** Opening DATA SUPPLIED block **
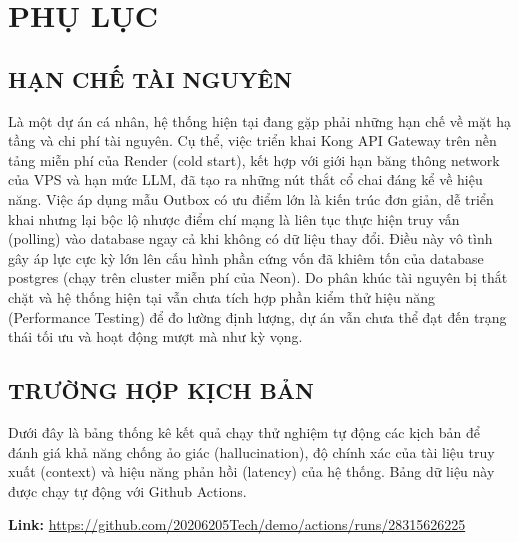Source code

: \newpage
{}
{\centering \section*{PHỤ LỤC}}

\setcounter{figure}{0}
\renewcommand{\thefigure}{PL.\arabic{figure}}
\setcounter{table}{0}
\renewcommand{\thetable}{PL.\arabic{table}}

\subsection*{HẠN CHẾ TÀI NGUYÊN}

Là một dự án cá nhân,
hệ thống hiện tại đang gặp phải những
hạn chế
về mặt hạ tầng và chi phí tài nguyên.
Cụ thể, việc triển khai Kong API Gateway
trên nền tảng miễn phí của Render (cold start),
kết hợp với giới hạn
băng thông network của VPS
và hạn mức LLM, đã tạo ra những nút thắt cổ chai đáng kể về hiệu năng.
Việc áp dụng mẫu Outbox có ưu điểm lớn là kiến trúc đơn giản,
dễ triển khai
nhưng lại bộc lộ nhược điểm chí mạng là liên tục thực hiện truy vấn (polling) vào database ngay cả khi không có dữ liệu thay đổi.
Điều này vô tình gây áp lực cực kỳ lớn lên cấu hình phần cứng vốn đã khiêm tốn của database postgres (chạy trên cluster miễn phí của Neon).
Do phân khúc tài nguyên bị thắt chặt và hệ thống hiện tại vẫn chưa tích hợp phần kiểm thử hiệu năng (Performance Testing) để đo lường định lượng, dự án vẫn chưa thể đạt đến trạng thái tối ưu và hoạt động mượt mà như kỳ vọng.


\subsection*{TRƯỜNG HỢP KỊCH BẢN}

Dưới đây là bảng thống kê kết quả chạy thử nghiệm tự động các kịch bản
để đánh giá khả năng chống ảo giác (hallucination), độ chính xác của tài liệu truy xuất (context) và hiệu năng phản hồi (latency) của hệ thống.
Bảng dữ liệu
này
được chạy tự động
với Github Actions.

\textbf{Link:} \url{https://github.com/20206205Tech/demo/actions/runs/28315626225}

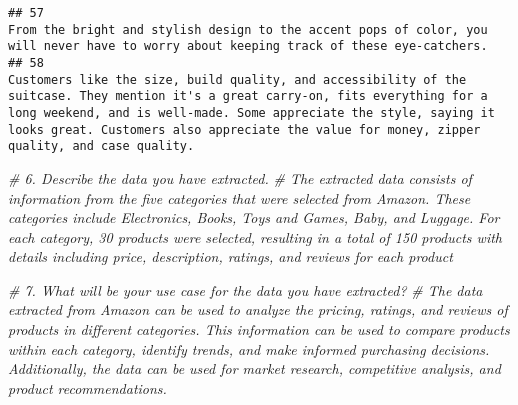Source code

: \documentclass[
]{article}
\newenvironment{Shaded}{\begin{snugshade}}{\end{snugshade}}
\newcommand{\CommentTok}[1]{\textcolor[rgb]{0.56,0.35,0.01}{\textit{#1}}}
\begin{document}
\begin{verbatim}
## 57                                                                                                                                                                                                                                                                                                                                                                                                                                                                                   From the bright and stylish design to the accent pops of color, you will never have to worry about keeping track of these eye-catchers. 
## 58                                                                                                                                                                                                                                                                                                                    Customers like the size, build quality, and accessibility of the suitcase. They mention it's a great carry-on, fits everything for a long weekend, and is well-made. Some appreciate the style, saying it looks great. Customers also appreciate the value for money, zipper quality, and case quality.
\end{verbatim}

\begin{Shaded}
\begin{Highlighting}[]
\CommentTok{\# 6. Describe the data you have extracted.}
  \CommentTok{\# The extracted data consists of information from the five categories that were selected from Amazon. These categories include Electronics, Books, Toys and Games, Baby, and Luggage. For each category, 30 products were selected, resulting in a total of 150 products with details including price, description, ratings, and reviews for each product}
\end{Highlighting}
\end{Shaded}

\begin{Shaded}
\begin{Highlighting}[]
\CommentTok{\# 7. What will be your use case for the data you have extracted?}
  \CommentTok{\# The data extracted from Amazon can be used to analyze the pricing, ratings, and reviews of products in different categories. This information can be used to compare products within each category, identify trends, and make informed purchasing decisions. Additionally, the data can be used for market research, competitive analysis, and product recommendations.}
\end{Highlighting}
\end{Shaded}
\end{document}
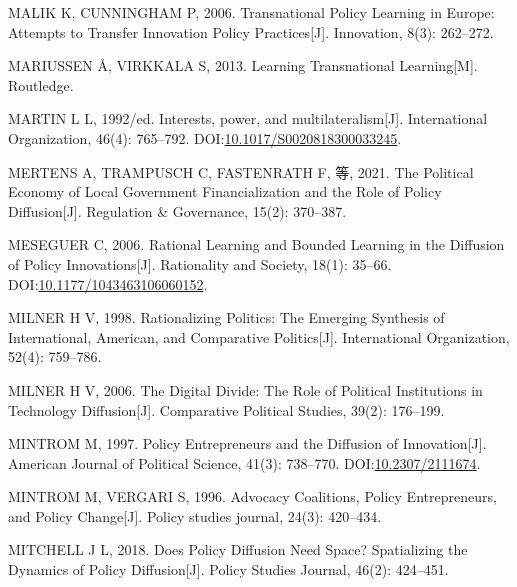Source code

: \documentclass[
  12pt,
]{ctexart}
\newlength{\cslhangindent}
\newlength{\cslentryspacingunit} %
\newenvironment{CSLReferences}[2] %
 {%
  \setlength{\parindent}{0pt}
  \ifodd #1
  \let\oldpar\par
  \def\par{\hangindent=\cslhangindent\oldpar}
  \fi
  \setlength{\parskip}{#2\cslentryspacingunit}
 }%
 {}
\begin{document}
\begin{CSLReferences}{1}{0}
\leavevmode{}%
MALIK K, CUNNINGHAM P, 2006. Transnational Policy Learning in {Europe}: {Attempts} to Transfer Innovation Policy Practices{[}J{]}. Innovation, 8(3): 262--272.

\leavevmode{}%
MARIUSSEN Å, VIRKKALA S, 2013. Learning Transnational Learning{[}M{]}. {Routledge}.

\leavevmode{}%
MARTIN L L, 1992/ed. {Interests, power, and multilateralism}{[}J{]}. International Organization, 46(4): 765--792. DOI:\href{https://doi.org/10.1017/S0020818300033245}{10.1017/S0020818300033245}.

\leavevmode{}%
MERTENS A, TRAMPUSCH C, FASTENRATH F, 等, 2021. The Political Economy of Local Government Financialization and the Role of Policy Diffusion{[}J{]}. Regulation \& Governance, 15(2): 370--387.

\leavevmode{}%
MESEGUER C, 2006. Rational {Learning} and {Bounded Learning} in the {Diffusion} of {Policy Innovations}{[}J{]}. Rationality and Society, 18(1): 35--66. DOI:\href{https://doi.org/10.1177/1043463106060152}{10.1177/1043463106060152}.

\leavevmode{}%
MILNER H V, 1998. Rationalizing Politics: {The} Emerging Synthesis of International, {American}, and Comparative Politics{[}J{]}. International Organization, 52(4): 759--786.

\leavevmode{}%
MILNER H V, 2006. The Digital Divide: {The} Role of Political Institutions in Technology Diffusion{[}J{]}. Comparative Political Studies, 39(2): 176--199.

\leavevmode{}%
MINTROM M, 1997. Policy {Entrepreneurs} and the {Diffusion} of {Innovation}{[}J{]}. American Journal of Political Science, 41(3): 738--770. DOI:\href{https://doi.org/10.2307/2111674}{10.2307/2111674}.

\leavevmode{}%
MINTROM M, VERGARI S, 1996. Advocacy Coalitions, Policy Entrepreneurs, and Policy Change{[}J{]}. Policy studies journal, 24(3): 420--434.

\leavevmode{}%
MITCHELL J L, 2018. Does Policy Diffusion Need Space? {Spatializing} the Dynamics of Policy Diffusion{[}J{]}. Policy Studies Journal, 46(2): 424--451.


\end{CSLReferences}
\end{document}
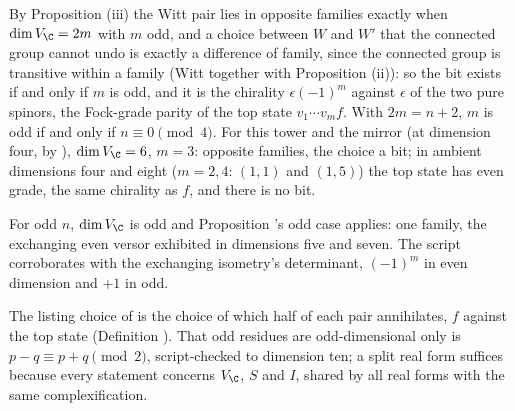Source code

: By Proposition (iii) the Witt pair lies in opposite families exactly when $\dim V_{\C} = 2m$ with $m$ odd, and a choice between $W$ and $W'$ that the connected group cannot undo is exactly a difference of family, since the connected group is transitive within a family (Witt together with Proposition (ii)): so the bit exists if and only if $m$ is odd, and it is the chirality $\epsilon(-1)^{m}$ against $\epsilon$ of the two pure spinors, the Fock-grade parity of the top state $v_{1}\cdots v_{m}f$. With $2m = n + 2$, $m$ is odd if and only if $n \equiv 0 \pmod 4$. For this tower and the mirror (at dimension four, by ), $\dim V_{\C} = 6$, $m = 3$: opposite families, the choice a bit; in ambient dimensions four and eight ($m = 2, 4$: $(1,1)$ and $(1,5)$) the top state has even grade, the same chirality as $f$, and there is no bit.

For odd $n$, $\dim V_{\C}$ is odd and Proposition 's odd case applies: one family, the exchanging even versor exhibited in dimensions five and seven. The script corroborates with the exchanging isometry's determinant, $(-1)^{m}$ in even dimension and $+1$ in odd.

The listing choice of \cite[Prop.~5.6]{ButlerT12} is the choice of which half of each pair annihilates, $f$ against the top state (Definition ). That odd residues are odd-dimensional only is $p - q \equiv p + q \pmod 2$, script-checked to dimension ten; a split real form suffices because every statement concerns $V_{\C}$, $S$ and $I$, shared by all real forms with the same complexification.
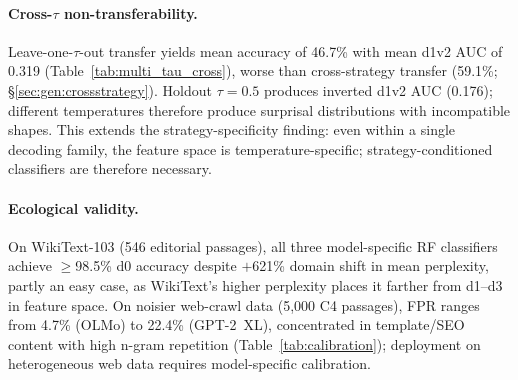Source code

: \paragraph{Cross-$\tau$ non-transferability.}
Leave-one-$\tau$-out transfer yields mean accuracy of 46.7\% with mean d1v2 AUC of 0.319 (Table~\ref{tab:multi_tau_cross}), worse than cross-strategy transfer (59.1\%; \S\ref{sec:gen:crossstrategy}).
Holdout $\tau{=}0.5$ produces inverted d1v2 AUC (0.176); different temperatures therefore produce surprisal distributions with incompatible shapes.
This extends the strategy-specificity finding: even within a single decoding family, the feature space is temperature-specific; strategy-conditioned classifiers are therefore necessary.

\paragraph{Ecological validity.}
On WikiText-103 (546 editorial passages), all three model-specific RF classifiers achieve $\geq$98.5\% d0 accuracy despite $+$621\% domain shift in mean perplexity, partly an easy case, as WikiText's higher perplexity places it farther from d1--d3 in feature space.
On noisier web-crawl data (5{,}000 C4 passages), FPR ranges from 4.7\% (OLMo) to 22.4\% (GPT-2~XL), concentrated in template/SEO content with high n-gram repetition (Table~\ref{tab:calibration}); deployment on heterogeneous web data requires model-specific calibration.

\begin{table}[h]
\centering
\small
\caption{Within-$\tau$ 4-class classification (Pythia-1.4B, 5-fold CV, independent pipeline run). d$i$v$j$: pairwise AUC for depth $i$ vs.\ depth $j$. The $\tau{=}0.9$ accuracy (75.9\%) differs from the main atlas (76.8\%, Table~\ref{tab:main_matrix}) due to separate generation and LoRA training runs.}
\label{tab:multi_tau_within}
\end{table}

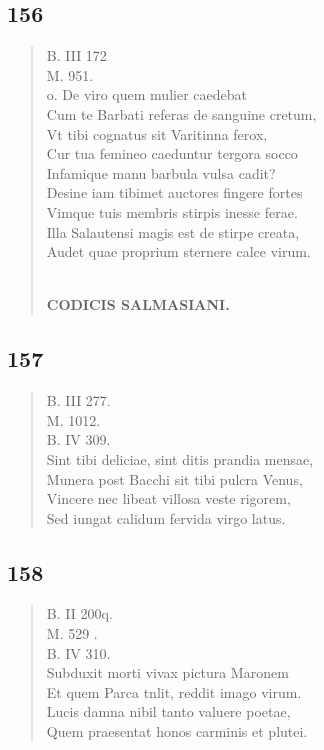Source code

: \documentclass[11pt, a4paper]{report}
\begin{document}
            \subsection*{156}
      \begin{verse}
      B. III 172 \\ M. 951. \\ o. De viro quem mulier caedebat \\ Cum te Barbati referas de sanguine cretum, \\ Vt tibi cognatus sit Varitinna ferox, \\ Cur tua femineo caeduntur tergora socco \\ Infamique manu barbula vulsa cadit? \\ Desine iam tibimet auctores fingere fortes \\ Vimque tuis membris stirpis inesse ferae. \\ Illa Salautensi magis est de stirpe creata, \\ Audet quae proprium sternere calce virum. \\ 
        ﻿\pagebreak 
    \begin{center} \textbf{CODICIS SALMASIANI.} \end{center} \marginpar{[147]} 
      \end{verse}
  
            \subsection*{157}
      \begin{verse}
      B. III 277. \\ M. 1012. \\ B. IV 309. \\ Sint tibi deliciae, sint ditis prandia mensae, \\ Munera post Bacchi sit tibi pulcra Venus, \\ Vincere nec libeat villosa veste rigorem, \\ Sed iungat calidum fervida virgo latus. \\ 
      \end{verse}
  
            \subsection*{158}
      \begin{verse}
      B. II 200q. \\ M. 529 . \\ B. IV 310. \\ Subduxit morti vivax pictura Maronem \\ Et quem Parca tnlit, reddit imago virum. \\ Lucis damna nibil tanto valuere poetae, \\ Quem praesentat honos carminis et plutei. \\ 
      \end{verse}
  
\end{document}

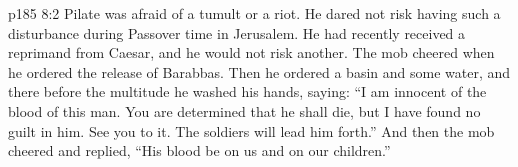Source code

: \vs p185 8:2 \pc Pilate was afraid of a tumult or a riot. He dared not risk having such a disturbance during Passover time in Jerusalem. He had recently received a reprimand from Caesar, and he would not risk another. The mob cheered when he ordered the release of Barabbas. Then he ordered a basin and some water, and there before the multitude he washed his hands, saying: “I am innocent of the blood of this man. You are determined that he shall die, but I have found no guilt in him. See you to it. The soldiers will lead him forth.” And then the mob cheered and replied, “His blood be on us and on our children.”
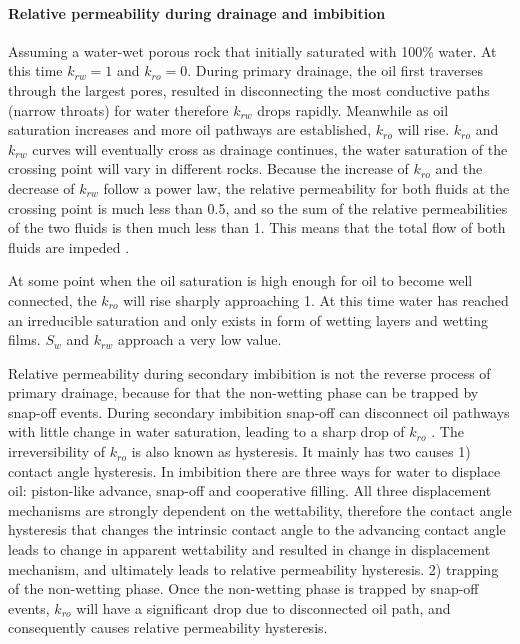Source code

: \paragraph{Relative permeability during drainage and imbibition}
Assuming a water-wet porous rock that initially saturated with 100\% water. At this time $k_{rw}=1$ and $k_{ro}=0$. During primary drainage, the oil first traverses through the largest pores, resulted in disconnecting the most conductive paths (narrow throats) for water therefore $k_{rw}$ drops rapidly. Meanwhile as oil saturation increases and more oil pathways are established, $k_{ro}$ will rise. $k_{ro}$ and $k_{rw}$ curves will eventually cross as drainage continues, the water saturation of the crossing point will vary in different rocks. Because the increase of $k_{ro}$ and the decrease of $k_{rw}$ follow a power law, the relative permeability for both fluids at the crossing point is much less than 0.5, and so the sum of the relative permeabilities of the two fluids is then much less than 1. This means that the total flow of both fluids are impeded \citep{blunt2017multiphase}.

At some point when the oil saturation is high enough for oil to become well connected, the $k_{ro}$ will rise sharply approaching 1. At this time water has reached an irreducible saturation and only exists in form of wetting layers and wetting films. $S_w$ and $k_{rw}$ approach a very low value. 

Relative permeability during secondary imbibition is not the reverse process of primary drainage, because for that the non-wetting phase can be trapped by snap-off events. During secondary imbibition snap-off can disconnect oil pathways with little change in water saturation, leading to a sharp drop of $k_{ro}$ \citep{blunt2017multiphase}. The irreversibility of $k_{ro}$ is also known as hysteresis. It mainly has two causes \citep{spiteri2005relative} 1) contact angle hysteresis. In imbibition there are three ways for water to displace oil: piston-like advance, snap-off and cooperative filling. All three displacement mechanisms are strongly dependent on the wettability, therefore the contact angle hysteresis that changes the intrinsic contact angle to the advancing contact angle leads to change in apparent wettability and resulted in change in displacement mechanism, and ultimately leads to relative permeability hysteresis. 2) trapping of the non-wetting phase. Once the non-wetting phase is trapped by snap-off events, $k_{ro}$ will have a significant drop due to disconnected oil path, and consequently causes relative permeability hysteresis.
** Closing DATA SUPPLIED block **
Every line from the top of the material above through the line with "được chạy tự động" should be duplicated exactly, please; leave out the pictures.

Source code

: \newpage
{}
{\centering \section*{PHỤ LỤC}}

\setcounter{figure}{0}
\renewcommand{\thefigure}{PL.\arabic{figure}}
\setcounter{table}{0}
\renewcommand{\thetable}{PL.\arabic{table}}

\subsection*{HẠN CHẾ TÀI NGUYÊN}

Là một dự án cá nhân,
hệ thống hiện tại đang gặp phải những
hạn chế
về mặt hạ tầng và chi phí tài nguyên.
Cụ thể, việc triển khai Kong API Gateway
trên nền tảng miễn phí của Render (cold start),
kết hợp với giới hạn
băng thông network của VPS
và hạn mức LLM, đã tạo ra những nút thắt cổ chai đáng kể về hiệu năng.
Việc áp dụng mẫu Outbox có ưu điểm lớn là kiến trúc đơn giản,
dễ triển khai
nhưng lại bộc lộ nhược điểm chí mạng là liên tục thực hiện truy vấn (polling) vào database ngay cả khi không có dữ liệu thay đổi.
Điều này vô tình gây áp lực cực kỳ lớn lên cấu hình phần cứng vốn đã khiêm tốn của database postgres (chạy trên cluster miễn phí của Neon).
Do phân khúc tài nguyên bị thắt chặt và hệ thống hiện tại vẫn chưa tích hợp phần kiểm thử hiệu năng (Performance Testing) để đo lường định lượng, dự án vẫn chưa thể đạt đến trạng thái tối ưu và hoạt động mượt mà như kỳ vọng.


\subsection*{TRƯỜNG HỢP KỊCH BẢN}

Dưới đây là bảng thống kê kết quả chạy thử nghiệm tự động các kịch bản
để đánh giá khả năng chống ảo giác (hallucination), độ chính xác của tài liệu truy xuất (context) và hiệu năng phản hồi (latency) của hệ thống.
Bảng dữ liệu
này
được chạy tự động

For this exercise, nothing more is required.